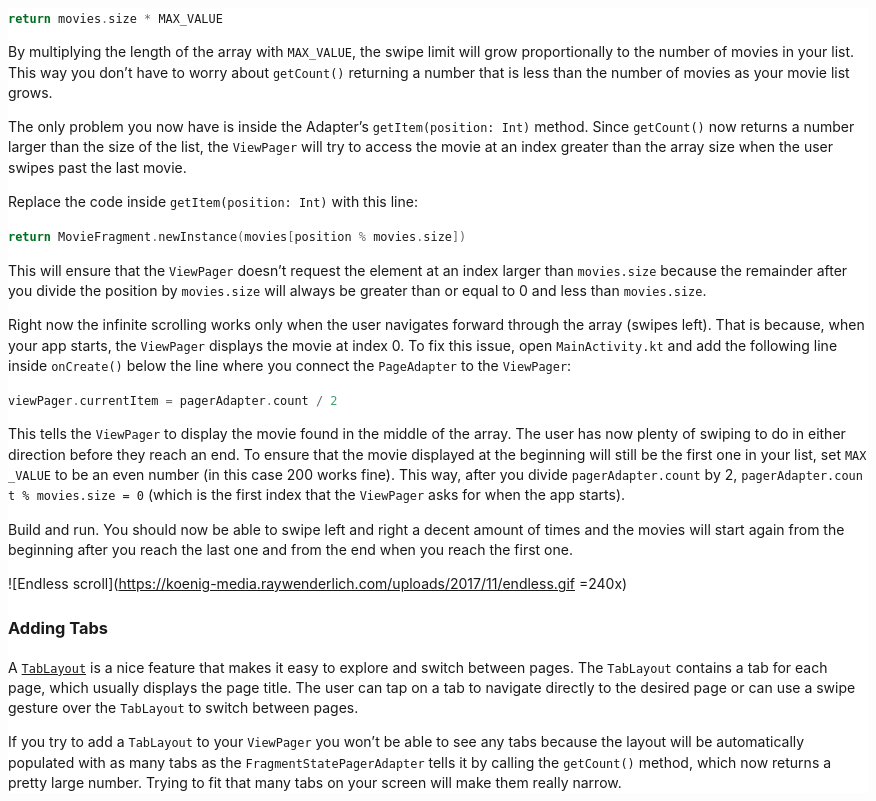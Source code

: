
 ```kotlin
return movies.size * MAX_VALUE
```

By multiplying the length of the array with `MAX_VALUE`, the swipe limit will grow proportionally to the number of movies in your list. This way you don’t have to worry about `getCount()` returning a number that is less than the number of movies as your movie list grows.

The only problem you now have is inside the Adapter’s `getItem(position: Int)` method. Since `getCount()` now returns a number larger than the size of the list, the `ViewPager` will try to access the movie at an index greater than the array size when the user swipes past the last movie.

Replace the code inside `getItem(position: Int)` with this line:

```kotlin
return MovieFragment.newInstance(movies[position % movies.size])
```

This will ensure that the `ViewPager` doesn’t request the element at an index larger than `movies.size` because the remainder after you divide the position by `movies.size` will always be greater than or equal to 0 and less than `movies.size`.

Right now the infinite scrolling works only when the user navigates forward through the array (swipes left). That is because, when your app starts, the `ViewPager` displays the movie at index 0. To fix this issue, open <FontIcon icon="iconfont icon-java"/>`MainActivity.kt` and add the following line inside `onCreate()` below the line where you connect the `PageAdapter` to the `ViewPager`: 

```kotlin
viewPager.currentItem = pagerAdapter.count / 2
```

This tells the `ViewPager` to display the movie found in the middle of the array. The user has now plenty of swiping to do in either direction before they reach an end. To ensure that the movie displayed at the beginning will still be the first one in your list, set `MAX_VALUE` to be an even number (in this case 200 works fine). This way, after you divide `pagerAdapter.count` by 2, `pagerAdapter.count % movies.size = 0` (which is the first index that the `ViewPager` asks for when the app starts).

Build and run. You should now be able to swipe left and right a decent amount of times and the movies will start again from the beginning after you reach the last one and from the end when you reach the first one.

![Endless scroll](https://koenig-media.raywenderlich.com/uploads/2017/11/endless.gif =240x)

### Adding Tabs

A [`TabLayout`](https://developer.android.com/reference/android/support/design/widget/TabLayout.html) is a nice feature that makes it easy to explore and switch between pages. The `TabLayout` contains a tab for each page, which usually displays the page title. The user can tap on a tab to navigate directly to the desired page or can use a swipe gesture over the `TabLayout` to switch between pages.

If you try to add a `TabLayout` to your `ViewPager` you won’t be able to see any tabs because the layout will be automatically populated with as many tabs as the `FragmentStatePagerAdapter` tells it by calling the `getCount()` method, which now returns a pretty large number. Trying to fit that many tabs on your screen will make them really narrow.
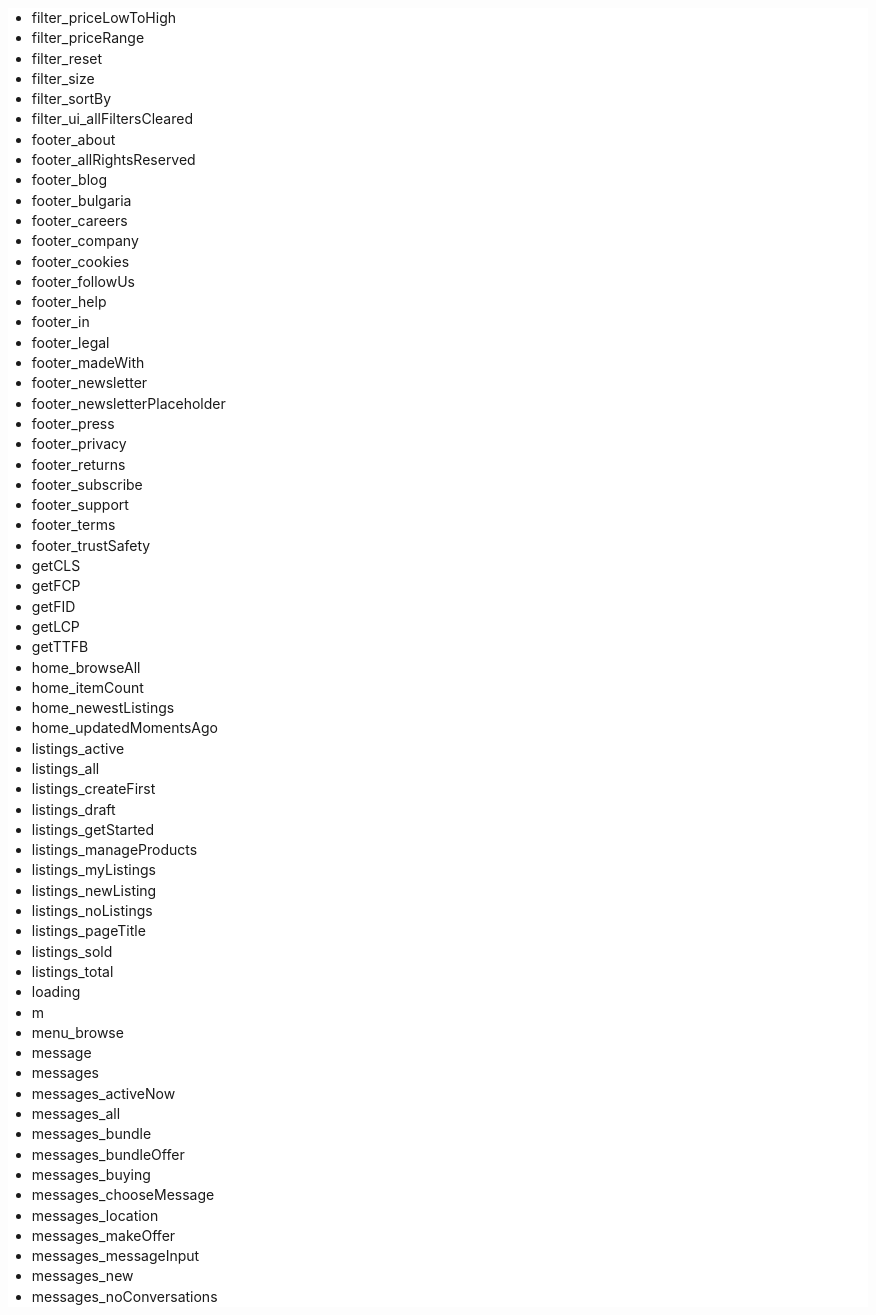- filter_priceLowToHigh
- filter_priceRange
- filter_reset
- filter_size
- filter_sortBy
- filter_ui_allFiltersCleared
- footer_about
- footer_allRightsReserved
- footer_blog
- footer_bulgaria
- footer_careers
- footer_company
- footer_cookies
- footer_followUs
- footer_help
- footer_in
- footer_legal
- footer_madeWith
- footer_newsletter
- footer_newsletterPlaceholder
- footer_press
- footer_privacy
- footer_returns
- footer_subscribe
- footer_support
- footer_terms
- footer_trustSafety
- getCLS
- getFCP
- getFID
- getLCP
- getTTFB
- home_browseAll
- home_itemCount
- home_newestListings
- home_updatedMomentsAgo
- listings_active
- listings_all
- listings_createFirst
- listings_draft
- listings_getStarted
- listings_manageProducts
- listings_myListings
- listings_newListing
- listings_noListings
- listings_pageTitle
- listings_sold
- listings_total
- loading
- m
- menu_browse
- message
- messages
- messages_activeNow
- messages_all
- messages_bundle
- messages_bundleOffer
- messages_buying
- messages_chooseMessage
- messages_location
- messages_makeOffer
- messages_messageInput
- messages_new
- messages_noConversations
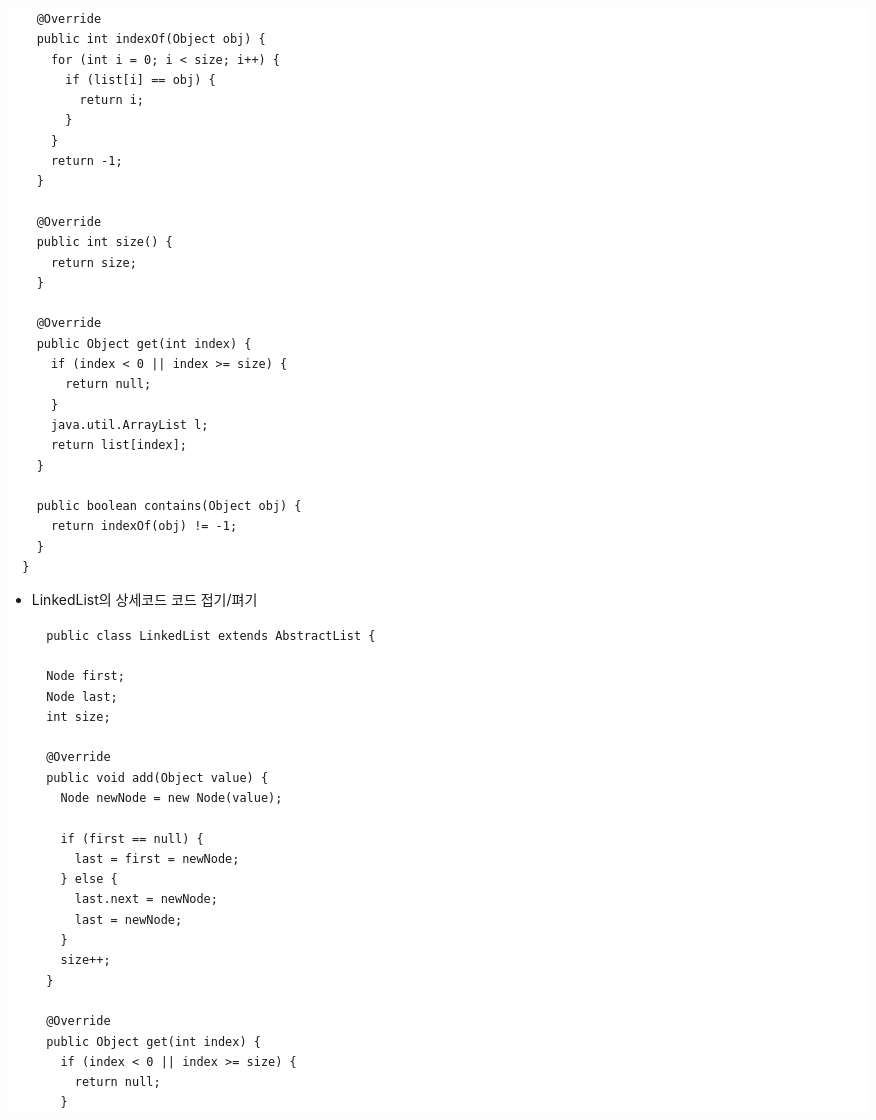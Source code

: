         @Override
        public int indexOf(Object obj) {
          for (int i = 0; i < size; i++) {
            if (list[i] == obj) {
              return i;
            }
          }
          return -1;
        }

        @Override
        public int size() {
          return size;
        }

        @Override
        public Object get(int index) {
          if (index < 0 || index >= size) {
            return null;
          }
          java.util.ArrayList l;
          return list[index];
        }

        public boolean contains(Object obj) {
          return indexOf(obj) != -1;
        }
      }

* LinkedList의 상세코드 코드 접기/펴기

        public class LinkedList extends AbstractList {

        Node first;
        Node last;
        int size;

        @Override
        public void add(Object value) {
          Node newNode = new Node(value);

          if (first == null) {
            last = first = newNode;
          } else {
            last.next = newNode;
            last = newNode;
          }
          size++;
        }

        @Override
        public Object get(int index) {
          if (index < 0 || index >= size) {
            return null;
          }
____________________
_Required action_
The lines to copy are those in the listing that contain "contains".

_Exercise output_
A [`TabLayout`](https://developer.android.com/reference/android/support/design/widget/TabLayout.html) is a nice feature that makes it easy to explore and switch between pages. The `TabLayout` contains a tab for each page, which usually displays the page title. The user can tap on a tab to navigate directly to the desired page or can use a swipe gesture over the `TabLayout` to switch between pages.
        public boolean contains(Object obj) {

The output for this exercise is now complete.